Ancient poetry paid more attention to the Unknowable than the knowable. Modern poetry maximises the power of the knowable and allows the Unknowable to remain a stranger, a perfect stranger.

The ancient poetry-boat was quite often overloaded with poetry-passenger-readers. The modern poetry-boat is quite often empty of poetry-passenger-readers.

Now what about those who are not poetry-lovers at all-no, not even poetry-readers? They do not care in the least either for ancient poetry or for modern poetry. Dear audience, with your soul’s permission, I am crying ditto to a statement by Anthony Hope Hawkins: ‘I wish you would read a little poetry sometimes. Your ignorance cramps my conversation.’ ”

—Excerpt from a talk entitled Poet and Poetry at Sri Chinmoy Library.

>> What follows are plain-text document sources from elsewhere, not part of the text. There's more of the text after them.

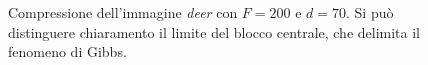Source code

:\begin{figure}%
	\centering
	\caption{Compressione dell'immagine \textit{deer} con $F=200$ e $d=70$. Si può distinguere chiaramento il limite del blocco centrale, che delimita il fenomeno di Gibbs.}%
	\label{fig:gibbs}
\end{figure}

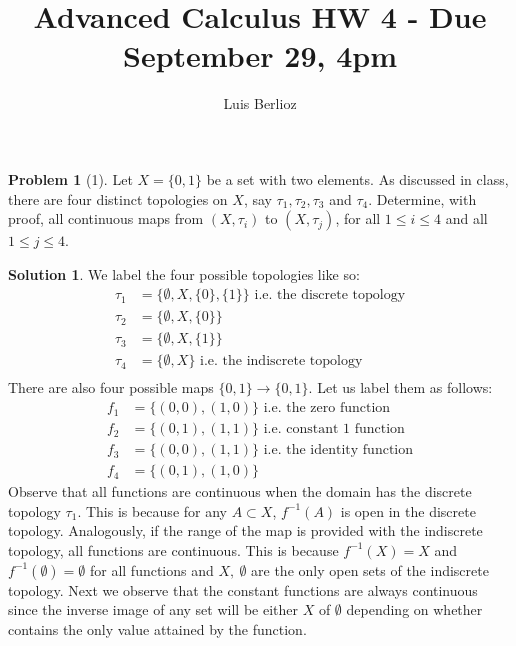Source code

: \documentclass{article}
\theoremstyle{definition}
\newtheorem*{soln}{Solution}
\newtheorem*{prob}{Problem}
\theoremstyle{theorem}
\newcommand{\E}{\emptyset}
\begin{document}
\title{Advanced Calculus HW 4 - Due September 29, 4pm}
\author{Luis Berlioz}
\maketitle



\begin{prob}[1]
Let $X = \{0, 1\}$ be a set with two elements.   As discussed in class, there are four distinct topologies on $X$, say $\tau_1, \tau_2, \tau_3$ and $\tau_4$.   Determine, with proof,  all continuous maps from $(X, \tau_i)$ to $(X, \tau_j)$, for all $1\le i \le 4$ and all $1 \le j \le 4$.
\end{prob}
\begin{soln}
We label the four possible topologies like so:
    \begin{align*}
        \tau_1 &= \{ \E, X, \{0 \},\{ 1 \} \} \text{ i.e. the discrete topology} \\ 
        \tau_2 &= \{ \E, X, \{0 \} \} \\ 
        \tau_3 &= \{ \E, X, \{1 \} \} \\ 
        \tau_4 &= \{ \E, X  \} \text{ i.e. the indiscrete topology} \\ 
    \end{align*}
    There are also four possible maps $\{0,1  \}\to \{0,1\}$. Let us label them as follows:
    \begin{align*}
        f_1 &= \{ (0,0), (1,0)  \}   \text{ i.e. the zero  function} \\ 
        f_2 &= \{ (0,1), (1,1)  \}   \text{ i.e. constant 1 function} \\ 
        f_3 &= \{ (0,0), (1,1)  \}   \text{ i.e. the identity function} \\ 
        f_4 &= \{ (0,1), (1,0)  \}
    \end{align*}
    Observe that all functions are continuous when the domain has the discrete topology $\tau_1$. This is because for any $A\subset X$, $f^{-1}(A)$ is open in the discrete topology. Analogously, if the range of the map is provided with the indiscrete topology, all functions are continuous. This is because $f^{-1}(X)=X$ and $f^{-1}(\E)= \E$ for all functions and $X,\ \E$ are the only open sets of the indiscrete topology. Next we observe that the constant functions are always continuous since the inverse image of any set will be either $X$ of $\E$ depending on whether contains the only value attained by the function. 


\end{soln}
\end{document}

You can listen to Sri Chinmoy’s music at Radio Sri Chinmoy—flute, cello, Indian esraj and synthesiser among the many instruments available, and probably instruments easiest to approach initially. Listen to Sri Chinmoy playing for at least 10 or 15 minutes—put it on in the background even, and marvel at the sense of calm and peace that, like a medicine slow working, has seeped into you. Without you even noticing…

  • alf
    Posted at 00:28h, 05 June

    That is such a great line from Hope Hawkins, but not one I need ever use on you!

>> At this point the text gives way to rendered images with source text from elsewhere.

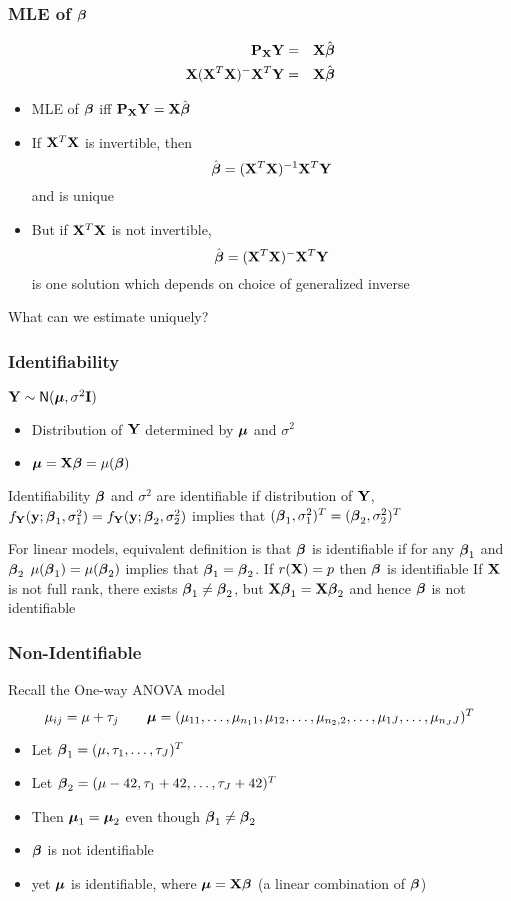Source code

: \documentclass[handout]{beamer}\usepackage[]{graphicx}\usepackage[]{color}
\begin{document}
\begin{frame}
  \frametitle{MLE of $\boldsymbol{\beta}$}
  \begin{eqnarray*}
    \mathbf{P}_{\mathbf{X}} \mathbf{Y} & = & \mathbf{X} \hat{\boldsymbol{\beta}}  \\
\mathbf{X}(\mathbf{X}^T\mathbf{X})^- \mathbf{X}^T\mathbf{Y} & =
& \mathbf{X} \hat{\boldsymbol{\beta}}
  \end{eqnarray*}  \pause
  \begin{itemize}
\item MLE of $\boldsymbol{\beta}$ iff $\mathbf{P}_{\mathbf{X}} \mathbf{Y} = \mathbf{X} \hat{\boldsymbol{\beta}}$
\item If $\mathbf{X}^T\mathbf{X}$ is invertible, then
$$\hat{\boldsymbol{\beta}} = (\mathbf{X}^T\mathbf{X})^{-1} \mathbf{X}^T\mathbf{Y}$$ and is unique  \pause

\item But if $\mathbf{X}^T\mathbf{X}$ is  not invertible, $$\hat{\boldsymbol{\beta}} = (\mathbf{X}^T\mathbf{X})^{-} \mathbf{X}^T\mathbf{Y}$$ is
one solution which depends on choice of generalized inverse
 \pause
  \end{itemize}

What can we estimate uniquely?
\end{frame}
\begin{frame}
  \frametitle{Identifiability}
$\mathbf{Y} \sim \textsf{N}(\boldsymbol{\mu}, \sigma^2 \mathbf{I})$  \pause
  \begin{itemize}
  \item Distribution of $\mathbf{Y}$ determined by $\boldsymbol{\mu}$ and $\sigma^2$  \pause
\item $\boldsymbol{\mu} = \mathbf{X}\boldsymbol{\beta} = \mu(\boldsymbol{\beta})$  \pause
\end{itemize}
  \begin{block}{Identifiability}
$\boldsymbol{\beta}$ and $\sigma^2$ are identifiable if distribution of $\mathbf{Y}$, $f_{\mathbf{Y}}(\mathbf{y};
\boldsymbol{\beta}_1, \sigma^2_1) = f_{\mathbf{Y}}(\mathbf{y};
\boldsymbol{\beta}_2, \sigma^2_2)$ implies that $(\boldsymbol{\beta}_1, \sigma^2_1)^T =  (\boldsymbol{\beta}_2, \sigma^2_2)^T$
  \end{block}  \pause
For linear models, equivalent definition is that $\boldsymbol{\beta}$ is identifiable
if for any $\boldsymbol{\beta}_1$ and $\boldsymbol{\beta}_2$ $\mu(\boldsymbol{\beta}_1) = \mu(\boldsymbol{\beta}_2)$ implies that
$\boldsymbol{\beta}_1 = \boldsymbol{\beta}_2$.  If $ r(\mathbf{X}) = p$ then $\boldsymbol{\beta}$ is identifiable
 \pause
\vspace{12pt}
If $\mathbf{X}$ is not full rank, there exists $\boldsymbol{\beta}_1 \neq \boldsymbol{\beta}_2$, but $\mathbf{X}\boldsymbol{\beta}_1 =
\mathbf{X}\boldsymbol{\beta}_2$ and hence $\boldsymbol{\beta}$ is not identifiable
\end{frame}


\begin{frame}
\frametitle{Non-Identifiable }
  Recall the One-way ANOVA model \pause
$$\mu_{ij} = \mu + \tau_j \qquad \boldsymbol{\mu} = (
    \mu_{11}, \ldots,\mu_{n_1 1},\mu_{12},\ldots, \mu_{n_2,2},\ldots, \mu_{1J},
\ldots,
\mu_{n_J J})^T $$ \pause
\begin{itemize}
\item Let $\boldsymbol{\beta}_{1} = (\mu, \tau_1, \ldots, \tau_J)^T$ \pause
\item Let $\boldsymbol{\beta}_{2} = (\mu - 42, \tau_1 + 42, \ldots, \tau_J + 42)^T$ \pause
\item Then $\boldsymbol{\mu}_{1} = \boldsymbol{\mu}_{2}$ even though  $\boldsymbol{\beta}_1 \neq \boldsymbol{\beta}_2$ \pause
\item $\boldsymbol{\beta}$ is not identifiable \pause
\item yet  $\boldsymbol{\mu}$ is identifiable, where $\boldsymbol{\mu} = \mathbf{X} \boldsymbol{\beta}$  (a linear
  combination of $\boldsymbol{\beta}$)
\end{itemize}
\end{frame}
\end{document}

    I can’t always meditate, but I can always listen to spiritual music so it works for me.

  • Jaitra Gillespie
    Posted at 08:09h, 05 June

    Hope Hawkins? Sir Anthony Hope Hawkins? Honestly I have no idea!

  • alf
    Posted at 09:22h, 05 June

    …I am crying ditto to a statement by Anthony Hope Hawkins: ‘I wish you would read a little poetry sometimes. Your ignorance cramps my conversation.’ ”

    —Excerpt from a talk entitled Poet and Poetry at Sri Chinmoy Library.


  • Jaitra Gillespie
    Posted at 11:32h, 05 June

    Gosh—I should really delete the last two comments and maintain the illusion that I still have half a brain…

  • Shardul
    Posted at 16:20h, 05 June

    Hi John – I too am very fond of listening to Sri Chinmoy’s music while working and actually don’t go too far without my iPod when I leave the house either. I am particularly fond of Sri Chinmoy’s flute music. It is so soothing and a great help when I need a little mental clarity – which is nearly always. There was once a radio programme called ‘Desert Island Discs’ or something of that nature. Basically, famous New Zealand folk would go on National Radio and play the songs that they would choose to have with them if marooned on a desert island (without electricity – hmmm…). Well, I’m not famous at all, (although I may be after this comment :wink:), but my Desert Island Disc would be Sri Chinmoy’s Flute Music for Meditation. It was the first meditation music that I had ever heard when I was learning to meditate in 1984 and to this day, it is still my favourite. The great thing about Sri Chinmoy’s music is that it is saturated with the feeling of meditation. Stillness, poise, tranquility and pure, rejuvenating energy – it’s all there. Personally I find these qualities also exist in Sri Chinmoy’s more dynamic musical modes like his extemporaneous grand piano and pipe organ performances, but the flute remains my absolute favourite. And in keeping with the flute theme, this is a poem Sri Chinmoy wrote many years ago:

    The Golden Flute

    A sea of Peace and Joy and Light
    Beyond my reach I know.
    In me the storm-tossed weeping night
    Finds room to rage and flow.
    I cry aloud, but all in vain;
    I helpless, the earth unkind
    What soul of might can share my pain?
    Death-dart alone I find.
    A raft am I on the sea of Time,
    My oars are washed away.
    How can I hope to reach the clime
    Of God’s eternal Day?
    But hark! I hear Thy golden Flute,
    Its notes bring the Summit down.
    Now safe am I, O Absolute!
    Gone death, gone night’s stark frown!

    – Sri Chinmoy.

    Regards from a fluter – Shardul.

  • Jaitra Gillespie
    Posted at 16:24h, 05 June

    My goodness—thanks Shardul. I may have to put this on the frontpage and call you a guest blogger!